L’anima di Melanie che ancora pulsa in lei, la induce a ritrovare
il fidanzato Jared (Max Irons) e il fratellino Jamie
(Chandler Canterbury), latitanti e dispersi nel deserto.
Un invasore alieno e un essere
umano intrappolati nello stesso corpo, una convivenza destinata a
scompaginare equilibri, a soffocare sentimenti e a generarne di
nuovi. E un conflitto interiore che non poteva non invadere la
sfera sentimentale. Perché l’aliena Wanda è in grado di provare le
stesse emozioni di un essere umano, e si dà il caso che il suo
cuore batta per un ragazzo che non è Jared.
Andrew Niccol architetta ed
evidenzia il dualismo alieni vs umani, facendo leva sulla
carica emotiva e comparativa che solo il flashback sa restituire.
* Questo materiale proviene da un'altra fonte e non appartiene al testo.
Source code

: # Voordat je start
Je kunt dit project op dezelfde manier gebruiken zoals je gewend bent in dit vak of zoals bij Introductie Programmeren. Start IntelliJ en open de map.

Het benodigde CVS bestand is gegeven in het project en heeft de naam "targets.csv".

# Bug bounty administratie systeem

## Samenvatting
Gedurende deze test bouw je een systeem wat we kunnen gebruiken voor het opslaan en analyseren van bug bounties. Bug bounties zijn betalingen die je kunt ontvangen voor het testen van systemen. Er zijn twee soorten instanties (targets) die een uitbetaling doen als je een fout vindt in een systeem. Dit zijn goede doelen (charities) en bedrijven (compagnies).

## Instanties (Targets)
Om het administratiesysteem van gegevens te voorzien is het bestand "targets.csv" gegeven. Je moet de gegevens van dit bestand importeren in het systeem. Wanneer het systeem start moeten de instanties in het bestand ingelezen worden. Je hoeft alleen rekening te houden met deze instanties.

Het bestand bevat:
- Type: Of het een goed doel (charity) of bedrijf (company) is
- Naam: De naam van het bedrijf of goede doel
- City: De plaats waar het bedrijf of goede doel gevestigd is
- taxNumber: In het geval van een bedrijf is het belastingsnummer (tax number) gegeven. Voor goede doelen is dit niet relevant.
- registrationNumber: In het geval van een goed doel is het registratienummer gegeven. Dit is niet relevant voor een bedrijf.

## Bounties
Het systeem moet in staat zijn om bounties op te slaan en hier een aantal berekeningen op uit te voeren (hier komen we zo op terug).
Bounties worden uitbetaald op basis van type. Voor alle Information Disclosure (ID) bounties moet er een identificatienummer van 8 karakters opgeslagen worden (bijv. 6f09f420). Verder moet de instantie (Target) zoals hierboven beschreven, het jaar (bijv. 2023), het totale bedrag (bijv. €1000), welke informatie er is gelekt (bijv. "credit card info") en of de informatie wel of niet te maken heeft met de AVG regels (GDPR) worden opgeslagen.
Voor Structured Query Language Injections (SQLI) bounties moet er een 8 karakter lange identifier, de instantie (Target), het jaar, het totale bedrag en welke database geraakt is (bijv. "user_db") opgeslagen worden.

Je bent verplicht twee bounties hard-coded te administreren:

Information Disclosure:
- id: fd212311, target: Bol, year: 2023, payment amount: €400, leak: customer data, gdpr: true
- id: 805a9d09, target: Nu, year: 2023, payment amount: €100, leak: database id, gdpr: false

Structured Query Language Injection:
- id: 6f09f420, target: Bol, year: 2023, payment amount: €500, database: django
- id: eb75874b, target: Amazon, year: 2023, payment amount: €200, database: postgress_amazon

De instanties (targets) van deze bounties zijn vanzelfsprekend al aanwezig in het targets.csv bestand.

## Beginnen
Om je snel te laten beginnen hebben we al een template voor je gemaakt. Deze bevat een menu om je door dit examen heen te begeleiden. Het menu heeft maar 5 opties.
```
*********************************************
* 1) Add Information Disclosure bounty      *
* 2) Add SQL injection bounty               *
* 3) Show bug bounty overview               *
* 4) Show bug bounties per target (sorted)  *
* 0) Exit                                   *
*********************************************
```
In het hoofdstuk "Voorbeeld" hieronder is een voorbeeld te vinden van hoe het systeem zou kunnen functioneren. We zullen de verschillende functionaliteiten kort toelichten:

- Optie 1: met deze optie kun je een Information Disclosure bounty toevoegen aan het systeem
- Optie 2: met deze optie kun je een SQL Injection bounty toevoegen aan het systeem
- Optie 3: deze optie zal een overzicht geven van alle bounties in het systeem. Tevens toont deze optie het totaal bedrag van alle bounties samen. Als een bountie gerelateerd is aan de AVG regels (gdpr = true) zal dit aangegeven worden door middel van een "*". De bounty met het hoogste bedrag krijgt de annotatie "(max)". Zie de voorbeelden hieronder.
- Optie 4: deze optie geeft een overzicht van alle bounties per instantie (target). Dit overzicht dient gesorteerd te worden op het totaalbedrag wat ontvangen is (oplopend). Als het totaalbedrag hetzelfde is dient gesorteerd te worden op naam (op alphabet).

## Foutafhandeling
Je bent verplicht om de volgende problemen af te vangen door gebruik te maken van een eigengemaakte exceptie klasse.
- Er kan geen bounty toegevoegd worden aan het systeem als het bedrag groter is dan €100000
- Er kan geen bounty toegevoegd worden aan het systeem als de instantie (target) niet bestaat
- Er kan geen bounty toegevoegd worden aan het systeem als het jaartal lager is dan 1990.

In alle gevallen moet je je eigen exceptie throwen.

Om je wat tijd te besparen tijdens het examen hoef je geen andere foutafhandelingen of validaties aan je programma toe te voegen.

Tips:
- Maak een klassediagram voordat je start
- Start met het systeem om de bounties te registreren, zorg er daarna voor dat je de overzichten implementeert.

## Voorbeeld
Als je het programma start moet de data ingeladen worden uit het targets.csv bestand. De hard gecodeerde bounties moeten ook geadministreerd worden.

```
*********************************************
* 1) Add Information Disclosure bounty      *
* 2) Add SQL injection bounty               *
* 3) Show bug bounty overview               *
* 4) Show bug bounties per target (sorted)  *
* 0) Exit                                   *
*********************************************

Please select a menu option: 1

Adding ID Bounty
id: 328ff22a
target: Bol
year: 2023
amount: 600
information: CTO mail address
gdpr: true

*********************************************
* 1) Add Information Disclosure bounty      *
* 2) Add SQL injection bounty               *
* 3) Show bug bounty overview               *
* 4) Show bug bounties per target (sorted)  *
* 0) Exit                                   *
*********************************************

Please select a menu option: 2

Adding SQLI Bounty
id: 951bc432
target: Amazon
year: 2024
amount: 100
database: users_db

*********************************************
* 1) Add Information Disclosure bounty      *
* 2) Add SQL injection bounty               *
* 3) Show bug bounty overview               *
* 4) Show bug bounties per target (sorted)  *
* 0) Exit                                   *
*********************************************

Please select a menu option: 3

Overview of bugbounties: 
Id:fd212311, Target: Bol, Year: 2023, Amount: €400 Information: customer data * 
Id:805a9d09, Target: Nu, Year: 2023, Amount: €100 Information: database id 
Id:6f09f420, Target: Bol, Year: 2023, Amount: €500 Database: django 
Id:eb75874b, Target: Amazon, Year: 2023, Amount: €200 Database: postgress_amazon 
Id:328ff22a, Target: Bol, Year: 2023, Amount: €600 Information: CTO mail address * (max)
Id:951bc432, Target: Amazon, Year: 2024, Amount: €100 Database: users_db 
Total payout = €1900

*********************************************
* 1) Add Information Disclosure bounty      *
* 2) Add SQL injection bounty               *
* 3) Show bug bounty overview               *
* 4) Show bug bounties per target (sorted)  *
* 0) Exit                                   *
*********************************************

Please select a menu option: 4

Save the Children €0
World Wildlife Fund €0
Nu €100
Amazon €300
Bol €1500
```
Wanda prende confidenza con il suo nuovo corpo, con il mondo high
tech che la circonda e con gli alieni, e intanto rivive, nella sua
mente, gli ultimi e decisivi istanti di vita dell’umana, ostaggio
del suo corpo. Un’accurata contrapposizione cromatica e stilistica
sottolinea l’acuta divergenza che affligge i due mondi
prevaricatori, che non sanno e non vogliono comunicare. Da una
parte l’atmosfera tiepida del mondo umano, suggerita da una
fotografia dai toni caldi e avvolgenti, dall’altra la neutralità
asettica del bianco e del luccicante color argento a palesare il
deserto di emozioni delle anime aliene.
Una pellicola che rievoca
l’atmosfera avveniristica di
Gattaca, ma che a differenza di quest’ultimo
film, non riesce a sollevare questioni socio-psicologiche
altrettanto coinvolgenti e rivoluzionarie. E’ evidente come il
fulcro narrativo di The Host miri a solleticare altre
dimensioni emotive, puntando sul pathos del triangolo amoroso, e
rischiando per questo di diventare l’ennesimo
Twilight, stavolta in chiave aliena.
Amori contrastati da forze esterne
avverse o dalle spietate leggi della natura, guerre tra mondi
distanti e incompatibili, argomenti ormai logori e fin troppo
abusati dalle pellicole fantasy; gli ingredienti possono anche
cambiare, ma il sapore resta sempre lo stesso.